Das ist in der Tat im Urteilsfall untypisch; normalerweise steht es vor dem Betrag. Aber das stört das BMF nicht. Es stellt generell zu Entgeltminderungen fest: Soweit Sie als Aussteller eines Dokuments mit diesem nicht über eine von Ihnen erbrachte Leistung, sondern über eine Entgeltminderung abrechnen und dies zusätzlich durch ein Minuszeichen bei dem offen ausgewiesenen Betrag zum Ausdruck bringen, schulden Sie diesen negativen Betrag nicht nach § 14c UStG.

Beispiel

Lieferungen I. Halbjahr 2023, netto 100.000 Euro
Umsatzsteuer 19 Prozent 19.000 Euro
Brutto 119.000 Euro
vereinbarter Bonus – 10.000 Euro
Umsatzsteuer 19 Prozent – 1.900 Euro
Brutto 11.900 Euro

Wunderbar – also ein steuerlicher Freifahrtschein?

Nein, im Gegenteil; bei der Ausstellung von Abrechnungen sollten Sie besonders sorgfältig vorgehen.
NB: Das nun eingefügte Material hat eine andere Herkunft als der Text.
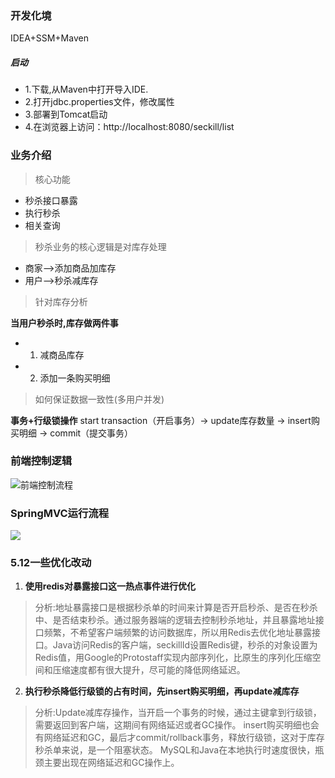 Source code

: ### 开发化境

IDEA+SSM+Maven

##### 启动

* 1.下载,从Maven中打开导入IDE.
* 2.打开jdbc.properties文件，修改属性
* 3.部署到Tomcat启动
* 4.在浏览器上访问：http://localhost:8080/seckill/list    


### 业务介绍

>核心功能

* 秒杀接口暴露
* 执行秒杀
* 相关查询

>秒杀业务的核心逻辑是对库存处理

* 商家-->添加商品加库存
* 用户-->秒杀减库存
>针对库存分析

**当用户秒杀时,库存做两件事**
* 1. 减商品库存
* 2. 添加一条购买明细

>如何保证数据一致性(多用户并发)

**事务+行级锁操作**
start transaction（开启事务）→ update库存数量 → insert购买明细 → commit（提交事务）

### 前端控制逻辑
![前端控制流程](http://upload-images.jianshu.io/upload_images/2155796-181404e42446fc0e?imageMogr2/auto-orient/strip%7CimageView2/2/w/1240)
### SpringMVC运行流程
![](https://upload-images.jianshu.io/upload_images/2155796-04839abc19841dfd.png?imageMogr2/auto-orient/strip%7CimageView2/2/w/1240)




### 5.12一些优化改动
1. **使用redis对暴露接口这一热点事件进行优化**

>分析:地址暴露接口是根据秒杀单的时间来计算是否开启秒杀、是否在秒杀中、是否结束秒杀。通过服务器端的逻辑去控制秒杀地址，并且暴露地址接口频繁，不希望客户端频繁的访问数据库，所以用Redis去优化地址暴露接口。Java访问Redis的客户端，seckillId设置Redis键，秒杀的对象设置为Redis值，用Google的Protostaff实现内部序列化，比原生的序列化压缩空间和压缩速度都有很大提升，尽可能的降低网络延迟。

2. **执行秒杀降低行级锁的占有时间，先insert购买明细，再update减库存**

>分析:Update减库存操作，当开启一个事务的时候，通过主键拿到行级锁，需要返回到客户端，这期间有网络延迟或者GC操作。 insert购买明细也会有网络延迟和GC，最后才commit/rollback事务，释放行级锁，这对于库存秒杀单来说，是一个阻塞状态。 MySQL和Java在本地执行时速度很快，瓶颈主要出现在网络延迟和GC操作上。








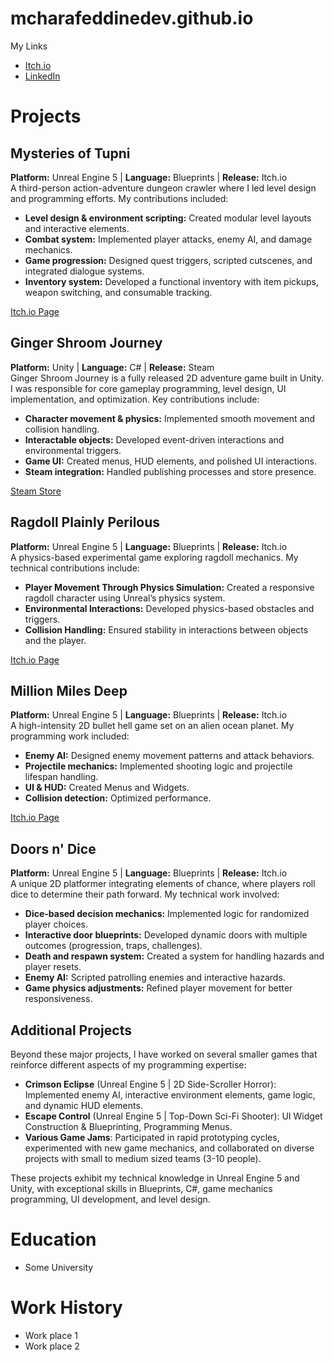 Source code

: # mcharafeddinedev.github.io
My Links
- [Itch.io](https://goldleafinteractive.itch.io)
- [LinkedIn](https://www.linkedin.com/in/marwan-charafeddine-213065155)

# Projects

## Mysteries of Tupni
**Platform:** Unreal Engine 5 | **Language:** Blueprints | **Release:** Itch.io  
A third-person action-adventure dungeon crawler where I led level design and programming efforts. My contributions included:
- **Level design & environment scripting:** Created modular level layouts and interactive elements.
- **Combat system:** Implemented player attacks, enemy AI, and damage mechanics.
- **Game progression:** Designed quest triggers, scripted cutscenes, and integrated dialogue systems.
- **Inventory system:** Developed a functional inventory with item pickups, weapon switching, and consumable tracking.
  
[Itch.io Page](https://goldleafinteractive.itch.io/mysteries-of-tupni)

## Ginger Shroom Journey
**Platform:** Unity | **Language:** C# | **Release:** Steam  
Ginger Shroom Journey is a fully released 2D adventure game built in Unity. I was responsible for core gameplay programming, level design, UI implementation, and optimization. Key contributions include:
- **Character movement & physics:** Implemented smooth movement and collision handling.
- **Interactable objects:** Developed event-driven interactions and environmental triggers.
- **Game UI:** Created menus, HUD elements, and polished UI interactions.
- **Steam integration:** Handled publishing processes and store presence.
  
[Steam Store](https://store.steampowered.com/app/123456/Ginger_Shroom_Journey/)

## Ragdoll Plainly Perilous
**Platform:** Unreal Engine 5 | **Language:** Blueprints | **Release:** Itch.io  
A physics-based experimental game exploring ragdoll mechanics. My technical contributions include:
- **Player Movement Through Physics Simulation:** Created a responsive ragdoll character using Unreal’s physics system.
- **Environmental Interactions:** Developed physics-based obstacles and triggers.
- **Collision Handling:** Ensured stability in interactions between objects and the player.
  
[Itch.io Page](https://goldleafinteractive.itch.io/ragdoll-plainly-perilous)

## Million Miles Deep
**Platform:** Unreal Engine 5 | **Language:** Blueprints | **Release:** Itch.io  
A high-intensity 2D bullet hell game set on an alien ocean planet. My programming work included:
- **Enemy AI:** Designed enemy movement patterns and attack behaviors.
- **Projectile mechanics:** Implemented shooting logic and projectile lifespan handling.
- **UI & HUD:** Created Menus and Widgets.
- **Collision detection:** Optimized performance.
  
[Itch.io Page](https://goldleafinteractive.itch.io/million-miles-deep)


## Doors n' Dice
**Platform:** Unreal Engine 5 | **Language:** Blueprints | **Release:** Itch.io  
A unique 2D platformer integrating elements of chance, where players roll dice to determine their path forward. My technical work involved:
- **Dice-based decision mechanics:** Implemented logic for randomized player choices.
- **Interactive door blueprints:** Developed dynamic doors with multiple outcomes (progression, traps, challenges).
- **Death and respawn system:** Created a system for handling hazards and player resets.
- **Enemy AI:** Scripted patrolling enemies and interactive hazards.
- **Game physics adjustments:** Refined player movement for better responsiveness.

## Additional Projects
Beyond these major projects, I have worked on several smaller games that reinforce different aspects of my programming expertise:

- **Crimson Eclipse** (Unreal Engine 5 | 2D Side-Scroller Horror): Implemented enemy AI, interactive environment elements, game logic, and dynamic HUD elements.
- **Escape Control** (Unreal Engine 5 | Top-Down Sci-Fi Shooter): UI Widget Construction & Blueprinting, Programming Menus.
- **Various Game Jams**: Participated in rapid prototyping cycles, experimented with new game mechanics, and collaborated on diverse projects with small to medium sized teams (3-10 people).

These projects exhibit my technical knowledge in Unreal Engine 5 and Unity, with exceptional skills in Blueprints, C#, game mechanics programming, UI development, and level design.


# Education
- Some University

# Work History
- Work place 1
- Work place 2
Das verdeutlicht diese im typischen Amtsdeutsch formulierte Feststellung im gleichen BMF-Schreiben: „Soweit der Aussteller des Dokuments mit diesem hingegen über eine von ihm erbrachte Leistung abrechnet und der insoweit offen ausgewiesene Betrag ein Minuszeichen enthält, das aber beispielsweise nur eine Zahlungsverpflichtung des Leistungsempfängers an den Leistenden ausdrücken soll, ist § 14c UStG bei Vorliegen der übrigen Voraussetzungen anwendbar, da in diesem Fall kein „negativer Betrag“ vorliegt.“ Auf Normaldeutsch: Rechnen Sie als Unternehmen eine erbrachte Leistung ab, schulden Sie den Umsatzsteuerbetrag.

Beispiel

Provisionsabrechnung für Vermittlungen I. Halbjahr
2023, netto – 20.000 Euro
Umsatzsteuer 19 % – 3.800 Euro
Brutto – 23.800 Euro

Für die Beurteilung, wie in jedem konkreten Einzelfall zu entscheiden ist, folgt man dem Bundesfinanzministerium und zieht zusätzliche Dokumente wie Verträge, Lieferscheine oder Schriftverkehr nur heran, wenn darauf in der eigentlichen Abrechnung explizit verwiesen wird.

Darf auch der Leistungsempfänger eine Rechnung stellen?

Sofern vorher vereinbart, darf eine Rechnung auch durch den  Leistungsempfänger ausgestellt werden. Das sind dann Gutschriften gemäß § 14 Abs. 2 Satz 2 UStG. Bei Gutschriften, in denen ein Minuszeichen zum Ausdruck bringen soll, dass der Leistungsempfänger Ihnen als leistendem Unternehmer die Zahlung des genannten Umsatzsteuerbetrags schuldet, wird eine erbrachte Leistung abgerechnet. Daher kann sich hier regelmäßig eine Steuerschuldnerschaft des Gutschriftempfängers ergeben.